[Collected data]
"""
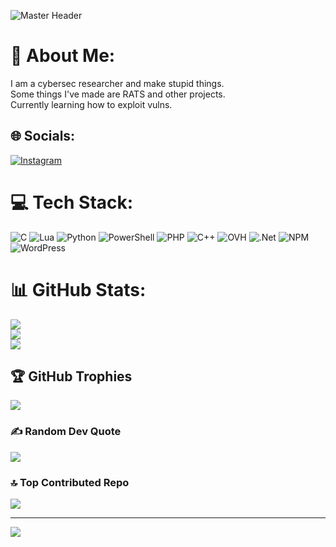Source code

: ![Master Header](https://lh4.googleusercontent.com/proxy/M3Wu9dQsgvdBXytqnJujm7VaFnzzzsXscEoaeRZ9VtNAXImcyDu1kIVOOfQBWpwp4iNrbPQOR5Am4V378H_Vr89s7K1g8z4aIy59nWa81qB5N7g)

# 🎀 About Me:
I am a cybersec researcher and make stupid things.<br>Some things I've made are RATS and other projects.<br>Currently learning how to exploit vulns.

## 🌐 Socials:
[![Instagram](https://img.shields.io/badge/Instagram-%23E4405F.svg?logo=Instagram&logoColor=white)](https://instagram.com/dokkaebl) 

# 💻 Tech Stack:
![C](https://img.shields.io/badge/c-%2300599C.svg?style=for-the-badge&logo=c&logoColor=white) ![Lua](https://img.shields.io/badge/lua-%232C2D72.svg?style=for-the-badge&logo=lua&logoColor=white) ![Python](https://img.shields.io/badge/python-3670A0?style=for-the-badge&logo=python&logoColor=ffdd54) ![PowerShell](https://img.shields.io/badge/PowerShell-%235391FE.svg?style=for-the-badge&logo=powershell&logoColor=white) ![PHP](https://img.shields.io/badge/php-%23777BB4.svg?style=for-the-badge&logo=php&logoColor=white) ![C++](https://img.shields.io/badge/c++-%2300599C.svg?style=for-the-badge&logo=c%2B%2B&logoColor=white) ![OVH](https://img.shields.io/badge/ovh-%23123F6D.svg?style=for-the-badge&logo=ovh&logoColor=#123F6D) ![.Net](https://img.shields.io/badge/.NET-5C2D91?style=for-the-badge&logo=.net&logoColor=white) ![NPM](https://img.shields.io/badge/NPM-%23CB3837.svg?style=for-the-badge&logo=npm&logoColor=white) ![WordPress](https://img.shields.io/badge/WordPress-%23117AC9.svg?style=for-the-badge&logo=WordPress&logoColor=white)

# 📊 GitHub Stats:
![](https://github-readme-stats.vercel.app/api?username=DOKKAEBIx&theme=radical&hide_border=false&include_all_commits=true&count_private=false)<br/>
![](https://github-readme-streak-stats.herokuapp.com/?user=DOKKAEBIx&theme=radical&hide_border=false)<br/>
![](https://github-readme-stats.vercel.app/api/top-langs/?username=DOKKAEBIx&theme=radical&hide_border=false&include_all_commits=true&count_private=false&layout=compact)

## 🏆 GitHub Trophies
![](https://github-profile-trophy.vercel.app/?username=DOKKAEBIx&theme=tokyonight&no-frame=false&no-bg=true&margin-w=4)

### ✍️ Random Dev Quote
![](https://quotes-github-readme.vercel.app/api?type=horizontal&theme=tokyonight)

### 🔝 Top Contributed Repo
![](https://github-contributor-stats.vercel.app/api?username=DOKKAEBIx&limit=5&theme=dark&combine_all_yearly_contributions=true)

---
[![](https://visitcount.itsvg.in/api?id=DOKKAEBIx&icon=0&color=0)](https://visitcount.itsvg.in)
"""
=== Assigned task ===
Would you filter the records and copy each line that contains the word "logoColor"?

=== Response to this exercise ===
[![Instagram](https://img.shields.io/badge/Instagram-%23E4405F.svg?logo=Instagram&logoColor=white)](https://instagram.com/dokkaebl) 
![C](https://img.shields.io/badge/c-%2300599C.svg?style=for-the-badge&logo=c&logoColor=white) ![Lua](https://img.shields.io/badge/lua-%232C2D72.svg?style=for-the-badge&logo=lua&logoColor=white) ![Python](https://img.shields.io/badge/python-3670A0?style=for-the-badge&logo=python&logoColor=ffdd54) ![PowerShell](https://img.shields.io/badge/PowerShell-%235391FE.svg?style=for-the-badge&logo=powershell&logoColor=white) ![PHP](https://img.shields.io/badge/php-%23777BB4.svg?style=for-the-badge&logo=php&logoColor=white) ![C++](https://img.shields.io/badge/c++-%2300599C.svg?style=for-the-badge&logo=c%2B%2B&logoColor=white) ![OVH](https://img.shields.io/badge/ovh-%23123F6D.svg?style=for-the-badge&logo=ovh&logoColor=#123F6D) ![.Net](https://img.shields.io/badge/.NET-5C2D91?style=for-the-badge&logo=.net&logoColor=white) ![NPM](https://img.shields.io/badge/NPM-%23CB3837.svg?style=for-the-badge&logo=npm&logoColor=white) ![WordPress](https://img.shields.io/badge/WordPress-%23117AC9.svg?style=for-the-badge&logo=WordPress&logoColor=white)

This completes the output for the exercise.